De Douanekamer verklaart het beroep ongegrond.

De uitspraak is vastgesteld op 5 februari 2008 door mr. A. Bijlsma, voorzitter, mr. E.M. Vrouwenvelder en mr. K. Kooijman, leden, in tegenwoordigheid van mr. R.J.M. Bosch, griffier. De beslissing is op dezelfde dag in het openbaar uitgesproken.

De griffier: De voorzitter:

Het Hof heeft geen bezwaar tegen afgifte van een afschrift van de uitspraak in geanonimiseerde vorm.

Beroep in cassatie

Tegen deze uitspraak kan binnen zes weken na de verzenddatum van de uitspraak beroep in cassatie worden ingesteld bij de Hoge Raad der Nederlanden. Daarbij moet het volgende in acht worden genomen:

1. Het instellen van beroep in cassatie geschiedt door het indienen van een beroepschrift bij dit gerechtshof (zie voor het adres de begeleidende brief).

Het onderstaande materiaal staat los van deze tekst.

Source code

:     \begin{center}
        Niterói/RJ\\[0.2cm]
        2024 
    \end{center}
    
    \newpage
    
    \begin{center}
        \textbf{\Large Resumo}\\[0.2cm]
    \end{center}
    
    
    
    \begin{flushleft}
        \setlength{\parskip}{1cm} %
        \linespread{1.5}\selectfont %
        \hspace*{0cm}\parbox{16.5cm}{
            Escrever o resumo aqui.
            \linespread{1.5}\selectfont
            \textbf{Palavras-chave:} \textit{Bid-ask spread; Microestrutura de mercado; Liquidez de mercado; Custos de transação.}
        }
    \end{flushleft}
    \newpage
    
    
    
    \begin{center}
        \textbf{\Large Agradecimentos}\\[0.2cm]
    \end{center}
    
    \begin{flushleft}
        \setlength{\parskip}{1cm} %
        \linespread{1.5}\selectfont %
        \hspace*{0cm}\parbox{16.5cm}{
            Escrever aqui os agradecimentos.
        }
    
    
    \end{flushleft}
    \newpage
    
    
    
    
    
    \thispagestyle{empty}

2. Bij dit beroepschrift wordt een afschrift van de bestreden uitspraak overgelegd.

3. Het beroepschrift wordt ondertekend en bevat ten minste:

a) de naam en het adres van de indiener;

b) de dagtekening;

c) de gronden van het beroep in cassatie.

Voor het instellen van beroep is een griffierecht verschuldigd. Na het instellen van beroep in cassatie ontvangt U een nota griffierecht van de griffier van de Hoge Raad. In het cassatieberoepschrift kan de Hoge Raad verzocht worden om de wederpartij te veroordelen in de proceskosten.